TASK - Look below for the line containing "intermediate expansions."; from there through the line containing "Each state is", both lines included, please set down each line exactly and nothing else.

RECORDS FOR THE TASK -
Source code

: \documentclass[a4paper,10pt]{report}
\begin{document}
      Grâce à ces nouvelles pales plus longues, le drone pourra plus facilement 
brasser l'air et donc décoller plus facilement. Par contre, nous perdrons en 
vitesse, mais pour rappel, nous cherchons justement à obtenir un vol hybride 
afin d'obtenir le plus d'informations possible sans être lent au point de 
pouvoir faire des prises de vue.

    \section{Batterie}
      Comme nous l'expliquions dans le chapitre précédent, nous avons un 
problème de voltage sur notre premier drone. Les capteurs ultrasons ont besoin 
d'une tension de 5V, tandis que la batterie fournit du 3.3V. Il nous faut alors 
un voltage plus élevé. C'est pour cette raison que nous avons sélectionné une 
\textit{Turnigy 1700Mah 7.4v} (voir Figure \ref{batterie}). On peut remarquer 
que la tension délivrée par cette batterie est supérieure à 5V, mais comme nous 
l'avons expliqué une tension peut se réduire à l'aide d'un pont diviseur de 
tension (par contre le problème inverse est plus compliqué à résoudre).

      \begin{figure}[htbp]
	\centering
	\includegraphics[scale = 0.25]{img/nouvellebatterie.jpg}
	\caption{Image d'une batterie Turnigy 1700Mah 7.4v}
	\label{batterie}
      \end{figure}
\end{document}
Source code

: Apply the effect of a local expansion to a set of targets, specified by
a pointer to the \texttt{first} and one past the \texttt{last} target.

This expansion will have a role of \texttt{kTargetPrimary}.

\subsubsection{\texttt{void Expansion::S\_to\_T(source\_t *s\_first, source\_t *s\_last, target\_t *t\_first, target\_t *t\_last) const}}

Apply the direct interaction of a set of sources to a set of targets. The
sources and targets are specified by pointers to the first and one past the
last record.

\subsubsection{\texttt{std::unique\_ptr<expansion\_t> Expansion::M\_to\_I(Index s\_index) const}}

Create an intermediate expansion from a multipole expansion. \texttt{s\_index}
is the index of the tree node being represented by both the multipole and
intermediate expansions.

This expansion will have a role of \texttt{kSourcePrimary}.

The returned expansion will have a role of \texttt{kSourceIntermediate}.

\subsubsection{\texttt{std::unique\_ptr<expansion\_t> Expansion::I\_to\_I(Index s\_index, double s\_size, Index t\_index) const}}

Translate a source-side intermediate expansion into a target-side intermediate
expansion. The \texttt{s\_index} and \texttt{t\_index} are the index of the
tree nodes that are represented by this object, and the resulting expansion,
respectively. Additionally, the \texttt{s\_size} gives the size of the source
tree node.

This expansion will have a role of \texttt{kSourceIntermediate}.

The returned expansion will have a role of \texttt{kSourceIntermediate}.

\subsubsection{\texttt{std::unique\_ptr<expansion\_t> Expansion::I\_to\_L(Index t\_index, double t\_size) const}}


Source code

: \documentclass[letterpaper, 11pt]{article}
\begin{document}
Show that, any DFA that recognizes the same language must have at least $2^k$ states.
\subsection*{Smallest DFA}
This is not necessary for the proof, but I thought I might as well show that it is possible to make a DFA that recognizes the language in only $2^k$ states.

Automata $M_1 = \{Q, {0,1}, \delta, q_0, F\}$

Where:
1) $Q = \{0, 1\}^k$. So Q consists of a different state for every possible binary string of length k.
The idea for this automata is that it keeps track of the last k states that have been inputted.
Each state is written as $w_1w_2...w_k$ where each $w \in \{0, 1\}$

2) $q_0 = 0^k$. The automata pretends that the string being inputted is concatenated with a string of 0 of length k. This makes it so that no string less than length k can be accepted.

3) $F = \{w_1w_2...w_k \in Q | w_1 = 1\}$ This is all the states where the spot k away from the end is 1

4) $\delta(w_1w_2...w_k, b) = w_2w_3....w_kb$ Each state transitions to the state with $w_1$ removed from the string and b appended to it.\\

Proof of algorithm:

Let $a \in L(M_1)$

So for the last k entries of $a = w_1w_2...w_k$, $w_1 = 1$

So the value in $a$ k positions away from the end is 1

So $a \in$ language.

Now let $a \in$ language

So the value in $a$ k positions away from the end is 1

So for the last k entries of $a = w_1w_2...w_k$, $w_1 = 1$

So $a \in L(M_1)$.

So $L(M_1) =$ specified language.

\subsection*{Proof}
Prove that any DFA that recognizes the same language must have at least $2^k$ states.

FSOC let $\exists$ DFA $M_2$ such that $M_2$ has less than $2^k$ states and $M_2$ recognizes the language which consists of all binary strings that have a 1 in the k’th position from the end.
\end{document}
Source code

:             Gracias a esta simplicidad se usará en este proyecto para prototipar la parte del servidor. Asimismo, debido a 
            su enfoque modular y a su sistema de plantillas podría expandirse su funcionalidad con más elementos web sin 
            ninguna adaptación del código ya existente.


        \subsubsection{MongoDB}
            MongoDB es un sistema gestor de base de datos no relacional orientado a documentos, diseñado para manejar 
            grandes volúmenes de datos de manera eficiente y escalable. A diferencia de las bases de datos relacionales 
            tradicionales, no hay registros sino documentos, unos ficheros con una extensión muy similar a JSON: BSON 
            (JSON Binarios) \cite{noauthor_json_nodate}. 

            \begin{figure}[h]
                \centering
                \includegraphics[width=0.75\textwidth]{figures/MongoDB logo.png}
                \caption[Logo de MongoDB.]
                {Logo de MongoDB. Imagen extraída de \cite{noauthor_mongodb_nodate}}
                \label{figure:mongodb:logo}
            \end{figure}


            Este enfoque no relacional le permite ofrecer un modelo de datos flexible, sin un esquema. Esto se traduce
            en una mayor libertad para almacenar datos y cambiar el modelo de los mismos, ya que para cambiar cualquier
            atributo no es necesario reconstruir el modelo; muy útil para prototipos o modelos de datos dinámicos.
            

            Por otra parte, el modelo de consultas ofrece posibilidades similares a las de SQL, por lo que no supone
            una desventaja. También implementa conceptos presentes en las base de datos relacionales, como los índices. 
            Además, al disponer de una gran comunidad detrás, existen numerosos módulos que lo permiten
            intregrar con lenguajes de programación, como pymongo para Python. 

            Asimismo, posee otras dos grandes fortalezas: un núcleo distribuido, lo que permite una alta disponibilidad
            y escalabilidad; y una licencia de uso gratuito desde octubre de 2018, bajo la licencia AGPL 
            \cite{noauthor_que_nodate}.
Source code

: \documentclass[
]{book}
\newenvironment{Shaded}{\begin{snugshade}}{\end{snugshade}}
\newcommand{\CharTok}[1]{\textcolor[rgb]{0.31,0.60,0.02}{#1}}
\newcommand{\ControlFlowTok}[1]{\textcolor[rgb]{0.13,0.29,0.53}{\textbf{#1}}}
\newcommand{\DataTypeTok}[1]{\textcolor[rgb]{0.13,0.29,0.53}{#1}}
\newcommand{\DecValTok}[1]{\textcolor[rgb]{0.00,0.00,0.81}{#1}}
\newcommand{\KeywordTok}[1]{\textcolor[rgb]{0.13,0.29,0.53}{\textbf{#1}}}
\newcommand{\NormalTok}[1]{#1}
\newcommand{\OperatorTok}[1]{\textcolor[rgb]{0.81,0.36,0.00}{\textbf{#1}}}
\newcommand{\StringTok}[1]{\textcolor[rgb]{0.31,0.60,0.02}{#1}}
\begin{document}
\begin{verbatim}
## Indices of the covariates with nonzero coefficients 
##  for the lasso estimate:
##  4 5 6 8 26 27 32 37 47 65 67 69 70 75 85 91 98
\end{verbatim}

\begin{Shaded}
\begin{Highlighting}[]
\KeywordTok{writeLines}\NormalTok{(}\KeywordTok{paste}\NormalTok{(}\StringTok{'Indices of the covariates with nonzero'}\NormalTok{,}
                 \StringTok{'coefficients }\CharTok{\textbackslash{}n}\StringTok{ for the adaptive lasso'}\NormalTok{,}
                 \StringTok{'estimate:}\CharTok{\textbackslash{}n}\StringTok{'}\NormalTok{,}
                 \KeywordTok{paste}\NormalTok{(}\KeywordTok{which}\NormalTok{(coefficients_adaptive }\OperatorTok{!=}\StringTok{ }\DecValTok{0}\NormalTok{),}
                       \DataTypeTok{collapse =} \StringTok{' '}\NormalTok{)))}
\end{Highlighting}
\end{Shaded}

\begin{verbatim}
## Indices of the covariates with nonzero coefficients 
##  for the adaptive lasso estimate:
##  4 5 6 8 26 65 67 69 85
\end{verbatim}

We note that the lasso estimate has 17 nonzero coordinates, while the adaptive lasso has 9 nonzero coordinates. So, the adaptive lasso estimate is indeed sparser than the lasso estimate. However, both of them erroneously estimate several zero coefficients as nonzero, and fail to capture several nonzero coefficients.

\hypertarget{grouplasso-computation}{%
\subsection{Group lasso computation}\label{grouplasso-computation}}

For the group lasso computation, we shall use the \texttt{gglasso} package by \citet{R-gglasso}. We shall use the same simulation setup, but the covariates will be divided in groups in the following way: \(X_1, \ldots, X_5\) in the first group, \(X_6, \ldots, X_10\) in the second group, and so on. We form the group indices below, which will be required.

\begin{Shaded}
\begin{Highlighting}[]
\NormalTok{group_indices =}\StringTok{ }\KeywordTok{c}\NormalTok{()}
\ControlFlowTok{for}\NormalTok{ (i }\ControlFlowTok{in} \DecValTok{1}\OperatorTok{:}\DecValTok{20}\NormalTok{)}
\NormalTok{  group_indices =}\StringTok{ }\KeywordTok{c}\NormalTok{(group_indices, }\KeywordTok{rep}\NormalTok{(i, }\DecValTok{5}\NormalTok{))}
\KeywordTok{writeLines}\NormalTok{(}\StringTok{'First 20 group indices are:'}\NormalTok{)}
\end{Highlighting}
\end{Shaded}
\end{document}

RESPONSE -
intermediate expansions.

This expansion will have a role of \texttt{kSourcePrimary}.

The returned expansion will have a role of \texttt{kSourceIntermediate}.

\subsubsection{\texttt{std::unique\_ptr<expansion\_t> Expansion::I\_to\_I(Index s\_index, double s\_size, Index t\_index) const}}

Translate a source-side intermediate expansion into a target-side intermediate
expansion. The \texttt{s\_index} and \texttt{t\_index} are the index of the
tree nodes that are represented by this object, and the resulting expansion,
respectively. Additionally, the \texttt{s\_size} gives the size of the source
tree node.

This expansion will have a role of \texttt{kSourceIntermediate}.

The returned expansion will have a role of \texttt{kSourceIntermediate}.

\subsubsection{\texttt{std::unique\_ptr<expansion\_t> Expansion::I\_to\_L(Index t\_index, double t\_size) const}}


Source code

: \documentclass[letterpaper, 11pt]{article}
\begin{document}
Show that, any DFA that recognizes the same language must have at least $2^k$ states.
\subsection*{Smallest DFA}
This is not necessary for the proof, but I thought I might as well show that it is possible to make a DFA that recognizes the language in only $2^k$ states.

Automata $M_1 = \{Q, {0,1}, \delta, q_0, F\}$

Where:
1) $Q = \{0, 1\}^k$. So Q consists of a different state for every possible binary string of length k.
The idea for this automata is that it keeps track of the last k states that have been inputted.
Each state is written as $w_1w_2...w_k$ where each $w \in \{0, 1\}$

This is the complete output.